== Segment start ==

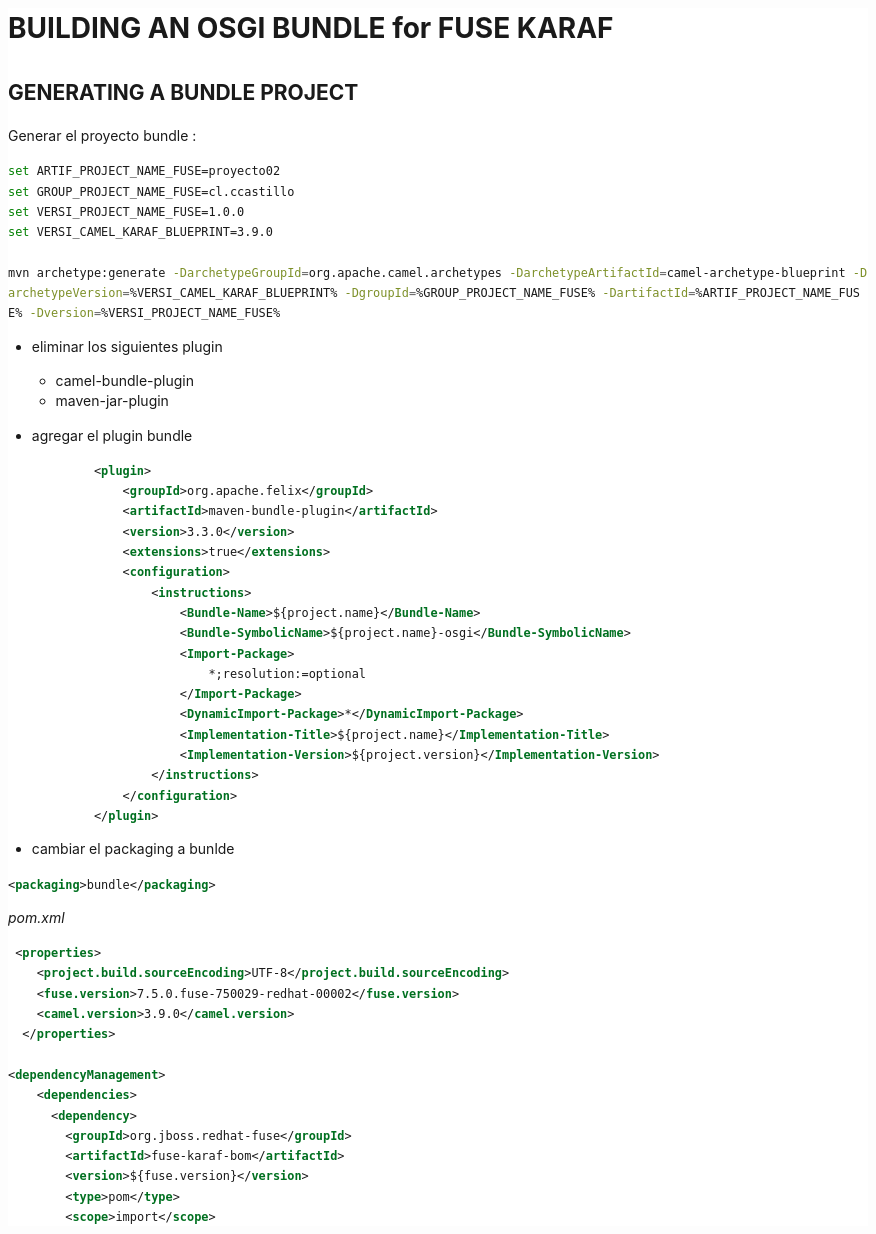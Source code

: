 # BUILDING AN OSGI BUNDLE for FUSE KARAF
## GENERATING A BUNDLE PROJECT

Generar el proyecto bundle :

```bash
set ARTIF_PROJECT_NAME_FUSE=proyecto02
set GROUP_PROJECT_NAME_FUSE=cl.ccastillo
set VERSI_PROJECT_NAME_FUSE=1.0.0
set VERSI_CAMEL_KARAF_BLUEPRINT=3.9.0

mvn archetype:generate -DarchetypeGroupId=org.apache.camel.archetypes -DarchetypeArtifactId=camel-archetype-blueprint -DarchetypeVersion=%VERSI_CAMEL_KARAF_BLUEPRINT% -DgroupId=%GROUP_PROJECT_NAME_FUSE% -DartifactId=%ARTIF_PROJECT_NAME_FUSE% -Dversion=%VERSI_PROJECT_NAME_FUSE%
```
- eliminar los siguientes plugin

  - camel-bundle-plugin
  - maven-jar-plugin

- agregar el plugin bundle

```xml
			<plugin>
				<groupId>org.apache.felix</groupId>
				<artifactId>maven-bundle-plugin</artifactId>
				<version>3.3.0</version>
				<extensions>true</extensions>
				<configuration>
					<instructions>
						<Bundle-Name>${project.name}</Bundle-Name>
						<Bundle-SymbolicName>${project.name}-osgi</Bundle-SymbolicName>
						<Import-Package>
							*;resolution:=optional
						</Import-Package>
						<DynamicImport-Package>*</DynamicImport-Package>
						<Implementation-Title>${project.name}</Implementation-Title>
						<Implementation-Version>${project.version}</Implementation-Version>
					</instructions>
				</configuration>
			</plugin>
```

- cambiar el packaging a bunlde

```xml
<packaging>bundle</packaging>
```

_pom.xml_

```xml
 <properties>
    <project.build.sourceEncoding>UTF-8</project.build.sourceEncoding>
    <fuse.version>7.5.0.fuse-750029-redhat-00002</fuse.version>
    <camel.version>3.9.0</camel.version>
  </properties>

<dependencyManagement>
    <dependencies>
      <dependency>
        <groupId>org.jboss.redhat-fuse</groupId>
        <artifactId>fuse-karaf-bom</artifactId>
        <version>${fuse.version}</version>
        <type>pom</type>
        <scope>import</scope>
```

== Segment end ==

Reproduce every line in the records above that contains the word "packaging".

WRITTEN RESPONSE:
- cambiar el packaging a bunlde
<packaging>bundle</packaging>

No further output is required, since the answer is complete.